- Description of the task:
Drop all images. Then write out each line below exactly as given.

Data provided: Begin

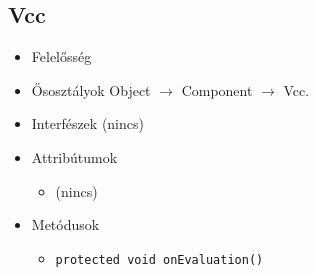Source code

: \subsection{Vcc}
\begin{itemize}
\item Felelősség

\item Ősosztályok Object $\rightarrow{}$ Component $\rightarrow{}$ Vcc.
\item Interfészek (nincs)
\item Attribútumok $\ $
\begin{itemize}
\item (nincs)
\end{itemize}
\item Metódusok$\ $
\begin{itemize}
	\item \texttt{protected void onEvaluation()} 
\end{itemize}
\end{itemize}

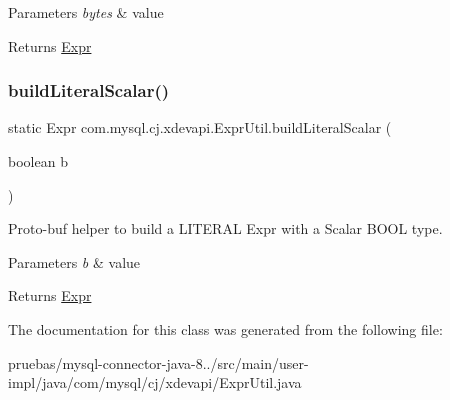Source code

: \begin{DoxyParams}{Parameters}
{\em bytes} & value \\
\hline
\end{DoxyParams}
\begin{DoxyReturn}{Returns}
\mbox{\hyperlink{}{Expr}} 
\end{DoxyReturn}
\mbox{\label{classcom_1_1mysql_1_1cj_1_1xdevapi_1_1_expr_util_a7dd1d131c79981f74e4f33b41e4df40f}} 
\subsubsection{\texorpdfstring{build\+Literal\+Scalar()}{buildLiteralScalar()}\hspace{0.1cm}{\footnotesize\ttfamily [5/5]}}
{\footnotesize\ttfamily static Expr com.\+mysql.\+cj.\+xdevapi.\+Expr\+Util.\+build\+Literal\+Scalar (\begin{DoxyParamCaption}\item[{boolean}]{b }\end{DoxyParamCaption})\hspace{0.3cm}{\ttfamily [static]}}

Proto-\/buf helper to build a L\+I\+T\+E\+R\+AL Expr with a Scalar B\+O\+OL type.


\begin{DoxyParams}{Parameters}
{\em b} & value \\
\hline
\end{DoxyParams}
\begin{DoxyReturn}{Returns}
\mbox{\hyperlink{}{Expr}} 
\end{DoxyReturn}


The documentation for this class was generated from the following file\+:\begin{DoxyCompactItemize}
\item 
pruebas/mysql-\/connector-\/java-\/8../src/main/user-\/impl/java/com/mysql/cj/xdevapi/Expr\+Util.\+java\end{DoxyCompactItemize}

Data provided: End

- Problem solution:
Source code

: \subsection{Vcc}
\begin{itemize}
\item Felelősség

\item Ősosztályok Object $\rightarrow{}$ Component $\rightarrow{}$ Vcc.
\item Interfészek (nincs)
\item Attribútumok $\ $
\begin{itemize}
\item (nincs)
\end{itemize}
\item Metódusok$\ $
\begin{itemize}
	\item \texttt{protected void onEvaluation()} 
\end{itemize}
\end{itemize}

Source code

: \begin{DoxyParams}{Parameters}
{\em bytes} & value \\
\hline
\end{DoxyParams}
\begin{DoxyReturn}{Returns}
\mbox{\hyperlink{}{Expr}} 
\end{DoxyReturn}
\mbox{\label{classcom_1_1mysql_1_1cj_1_1xdevapi_1_1_expr_util_a7dd1d131c79981f74e4f33b41e4df40f}} 
\subsubsection{\texorpdfstring{build\+Literal\+Scalar()}{buildLiteralScalar()}\hspace{0.1cm}{\footnotesize\ttfamily [5/5]}}
{\footnotesize\ttfamily static Expr com.\+mysql.\+cj.\+xdevapi.\+Expr\+Util.\+build\+Literal\+Scalar (\begin{DoxyParamCaption}\item[{boolean}]{b }\end{DoxyParamCaption})\hspace{0.3cm}{\ttfamily [static]}}

Proto-\/buf helper to build a L\+I\+T\+E\+R\+AL Expr with a Scalar B\+O\+OL type.


\begin{DoxyParams}{Parameters}
{\em b} & value \\
\hline
\end{DoxyParams}
\begin{DoxyReturn}{Returns}
\mbox{\hyperlink{}{Expr}} 
\end{DoxyReturn}


The documentation for this class was generated from the following file\+:\begin{DoxyCompactItemize}
\item 
pruebas/mysql-\/connector-\/java-\/8../src/main/user-\/impl/java/com/mysql/cj/xdevapi/Expr\+Util.\+java\end{DoxyCompactItemize}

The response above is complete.